— Task item —
Set down a precise copy of the whole listing.
>>>
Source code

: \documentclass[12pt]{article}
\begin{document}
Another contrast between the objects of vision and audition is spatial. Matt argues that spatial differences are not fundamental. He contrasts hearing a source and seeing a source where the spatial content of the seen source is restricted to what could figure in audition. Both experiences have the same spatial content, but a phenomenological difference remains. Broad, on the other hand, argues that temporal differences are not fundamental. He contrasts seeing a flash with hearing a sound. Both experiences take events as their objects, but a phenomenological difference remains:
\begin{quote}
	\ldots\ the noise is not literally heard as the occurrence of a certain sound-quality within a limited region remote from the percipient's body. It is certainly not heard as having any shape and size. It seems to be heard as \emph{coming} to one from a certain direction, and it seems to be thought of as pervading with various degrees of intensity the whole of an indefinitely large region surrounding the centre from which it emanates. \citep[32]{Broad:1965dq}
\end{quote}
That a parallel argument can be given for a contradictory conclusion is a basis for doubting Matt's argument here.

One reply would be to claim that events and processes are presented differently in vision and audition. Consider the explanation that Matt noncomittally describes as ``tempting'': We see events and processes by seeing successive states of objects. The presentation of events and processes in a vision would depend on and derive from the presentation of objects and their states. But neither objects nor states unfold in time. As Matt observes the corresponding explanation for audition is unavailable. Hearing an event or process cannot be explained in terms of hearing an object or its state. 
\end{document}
<<<
— Answer box —
Source code

: \documentclass[12pt]{article}
\begin{document}
Another contrast between the objects of vision and audition is spatial. Matt argues that spatial differences are not fundamental. He contrasts hearing a source and seeing a source where the spatial content of the seen source is restricted to what could figure in audition. Both experiences have the same spatial content, but a phenomenological difference remains. Broad, on the other hand, argues that temporal differences are not fundamental. He contrasts seeing a flash with hearing a sound. Both experiences take events as their objects, but a phenomenological difference remains:
\begin{quote}
	\ldots\ the noise is not literally heard as the occurrence of a certain sound-quality within a limited region remote from the percipient's body. It is certainly not heard as having any shape and size. It seems to be heard as \emph{coming} to one from a certain direction, and it seems to be thought of as pervading with various degrees of intensity the whole of an indefinitely large region surrounding the centre from which it emanates. \citep[32]{Broad:1965dq}
\end{quote}
That a parallel argument can be given for a contradictory conclusion is a basis for doubting Matt's argument here.

One reply would be to claim that events and processes are presented differently in vision and audition. Consider the explanation that Matt noncomittally describes as ``tempting'': We see events and processes by seeing successive states of objects. The presentation of events and processes in a vision would depend on and derive from the presentation of objects and their states. But neither objects nor states unfold in time. As Matt observes the corresponding explanation for audition is unavailable. Hearing an event or process cannot be explained in terms of hearing an object or its state. 
\end{document}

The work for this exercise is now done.